映画館で観れなかった作品をDVDで観るシリーズ。今回もキネマ旬報10位に輝いた冨永昌敬監督と三浦貴大主演の異色作「ローリング」です。
本作は、水戸を舞台に製作されています。水戸と言うと一般的には納豆のイメージが強いと思いますが、アートに携わる者にとっては、水戸芸術館があり近年注目を浴びている芸術都市です。
今回の作品も、NPO法人シネマパンチの誘いにより短編映画から始まり今回の長編作品へと進んだのものだそうで、作品全体に水戸の底知れぬ芸術パワーに感嘆しました。
水戸のおしぼり業者で働く三浦貴大演じる貫一が、盗撮事件を起こして行方をくらましていた元高校教師の権藤と再会。貫一は、権藤が連れてきた元キャバクラ嬢のみはりに一目ぼれして奪ってしまったことから、権藤や貫一の悪友たちも加わって、転落の道へ突き進むローリングストーンムービーです。

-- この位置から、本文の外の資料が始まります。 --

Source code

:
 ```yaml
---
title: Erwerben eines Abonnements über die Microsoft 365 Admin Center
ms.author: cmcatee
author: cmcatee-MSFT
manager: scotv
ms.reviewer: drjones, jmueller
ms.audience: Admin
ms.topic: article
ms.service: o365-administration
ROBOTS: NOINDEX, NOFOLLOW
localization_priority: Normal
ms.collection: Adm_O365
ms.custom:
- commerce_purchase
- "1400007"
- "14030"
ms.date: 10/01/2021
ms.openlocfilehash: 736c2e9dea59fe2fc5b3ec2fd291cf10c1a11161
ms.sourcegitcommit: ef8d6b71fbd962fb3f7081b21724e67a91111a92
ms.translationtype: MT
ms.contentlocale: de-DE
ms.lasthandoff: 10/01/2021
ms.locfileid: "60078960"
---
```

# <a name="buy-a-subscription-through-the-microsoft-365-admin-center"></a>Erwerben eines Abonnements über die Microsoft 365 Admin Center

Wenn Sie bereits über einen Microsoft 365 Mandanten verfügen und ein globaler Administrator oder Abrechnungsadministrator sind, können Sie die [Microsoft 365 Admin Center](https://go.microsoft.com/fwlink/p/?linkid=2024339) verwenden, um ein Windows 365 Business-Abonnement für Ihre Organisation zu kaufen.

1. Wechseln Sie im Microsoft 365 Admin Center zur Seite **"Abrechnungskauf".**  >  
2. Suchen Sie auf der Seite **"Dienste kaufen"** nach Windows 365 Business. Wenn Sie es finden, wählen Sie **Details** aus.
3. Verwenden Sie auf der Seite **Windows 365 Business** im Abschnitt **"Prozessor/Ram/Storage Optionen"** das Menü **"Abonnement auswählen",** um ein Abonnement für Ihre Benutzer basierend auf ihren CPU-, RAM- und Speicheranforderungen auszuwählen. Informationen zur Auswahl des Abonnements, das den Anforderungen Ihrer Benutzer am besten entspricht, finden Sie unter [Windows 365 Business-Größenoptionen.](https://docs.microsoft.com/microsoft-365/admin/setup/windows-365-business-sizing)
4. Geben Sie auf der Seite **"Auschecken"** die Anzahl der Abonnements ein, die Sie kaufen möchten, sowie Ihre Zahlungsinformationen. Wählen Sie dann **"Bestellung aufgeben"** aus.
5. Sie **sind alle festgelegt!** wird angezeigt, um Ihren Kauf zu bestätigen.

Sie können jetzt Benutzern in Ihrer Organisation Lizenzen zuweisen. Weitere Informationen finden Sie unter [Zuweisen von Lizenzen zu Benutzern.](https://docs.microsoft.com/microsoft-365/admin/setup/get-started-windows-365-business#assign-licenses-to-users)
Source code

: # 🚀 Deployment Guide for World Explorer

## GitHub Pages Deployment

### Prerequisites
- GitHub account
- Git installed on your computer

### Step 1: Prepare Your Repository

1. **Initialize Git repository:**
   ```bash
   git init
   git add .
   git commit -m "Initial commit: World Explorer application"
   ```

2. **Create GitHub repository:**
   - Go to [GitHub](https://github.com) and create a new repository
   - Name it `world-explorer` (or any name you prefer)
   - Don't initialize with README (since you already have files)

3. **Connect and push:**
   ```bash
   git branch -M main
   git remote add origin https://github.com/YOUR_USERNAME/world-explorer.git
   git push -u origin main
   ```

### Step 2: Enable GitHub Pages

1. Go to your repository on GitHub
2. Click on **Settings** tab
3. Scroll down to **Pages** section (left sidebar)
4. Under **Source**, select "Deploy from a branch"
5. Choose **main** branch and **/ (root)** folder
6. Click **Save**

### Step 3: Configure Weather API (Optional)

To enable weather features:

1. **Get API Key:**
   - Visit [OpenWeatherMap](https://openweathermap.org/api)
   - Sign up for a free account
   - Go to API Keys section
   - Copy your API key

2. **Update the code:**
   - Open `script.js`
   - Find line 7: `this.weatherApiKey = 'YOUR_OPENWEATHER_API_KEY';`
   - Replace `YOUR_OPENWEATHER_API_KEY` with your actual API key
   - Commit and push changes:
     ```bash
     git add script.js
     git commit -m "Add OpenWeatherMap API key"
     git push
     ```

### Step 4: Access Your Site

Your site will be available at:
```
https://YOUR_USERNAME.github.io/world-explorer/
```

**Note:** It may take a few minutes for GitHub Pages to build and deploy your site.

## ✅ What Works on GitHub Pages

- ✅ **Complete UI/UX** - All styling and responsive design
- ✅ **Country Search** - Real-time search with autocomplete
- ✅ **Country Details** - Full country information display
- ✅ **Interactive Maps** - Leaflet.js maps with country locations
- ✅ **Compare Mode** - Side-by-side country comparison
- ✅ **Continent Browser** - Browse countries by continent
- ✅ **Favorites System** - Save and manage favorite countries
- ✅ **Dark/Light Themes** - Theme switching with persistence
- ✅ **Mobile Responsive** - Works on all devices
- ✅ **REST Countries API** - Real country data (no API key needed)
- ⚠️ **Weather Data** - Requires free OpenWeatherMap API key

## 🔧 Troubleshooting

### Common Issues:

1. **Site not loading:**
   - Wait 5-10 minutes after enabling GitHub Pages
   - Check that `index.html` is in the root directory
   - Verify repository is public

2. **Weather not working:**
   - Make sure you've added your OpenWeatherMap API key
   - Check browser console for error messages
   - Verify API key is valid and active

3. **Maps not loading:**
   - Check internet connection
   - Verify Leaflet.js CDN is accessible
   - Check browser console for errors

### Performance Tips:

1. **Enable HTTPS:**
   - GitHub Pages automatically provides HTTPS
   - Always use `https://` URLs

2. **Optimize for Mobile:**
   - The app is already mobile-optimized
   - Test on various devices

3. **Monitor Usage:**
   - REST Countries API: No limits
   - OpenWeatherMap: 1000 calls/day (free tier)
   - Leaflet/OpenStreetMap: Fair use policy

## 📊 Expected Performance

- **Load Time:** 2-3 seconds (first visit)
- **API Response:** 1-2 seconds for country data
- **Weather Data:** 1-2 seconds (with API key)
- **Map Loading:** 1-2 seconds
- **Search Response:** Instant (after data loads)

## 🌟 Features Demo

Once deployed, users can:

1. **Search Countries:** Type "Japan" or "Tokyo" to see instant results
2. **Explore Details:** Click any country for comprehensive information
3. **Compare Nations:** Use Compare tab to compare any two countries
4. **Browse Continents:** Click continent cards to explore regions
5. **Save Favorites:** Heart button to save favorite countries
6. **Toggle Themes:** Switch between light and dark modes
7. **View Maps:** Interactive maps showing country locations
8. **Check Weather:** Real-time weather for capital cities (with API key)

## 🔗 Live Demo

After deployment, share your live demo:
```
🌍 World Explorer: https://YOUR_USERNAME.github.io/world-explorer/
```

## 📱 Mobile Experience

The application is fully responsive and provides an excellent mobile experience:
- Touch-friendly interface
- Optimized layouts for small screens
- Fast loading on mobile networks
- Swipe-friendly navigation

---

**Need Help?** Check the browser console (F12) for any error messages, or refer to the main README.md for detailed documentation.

盗撮ビデオをきっかけに人生が変わる元教師も含めた仲間たちの末路が、シリアスなユーモアを交えながら進む様は痛快で、三浦貴大も含め等身大の生き様が共感を生みます。また、ローリングの言葉と鳥の巣となった権藤の語りから始まり、起承転結の運び方の中に輪廻転生の仏教観がうまく重なっているように感じました。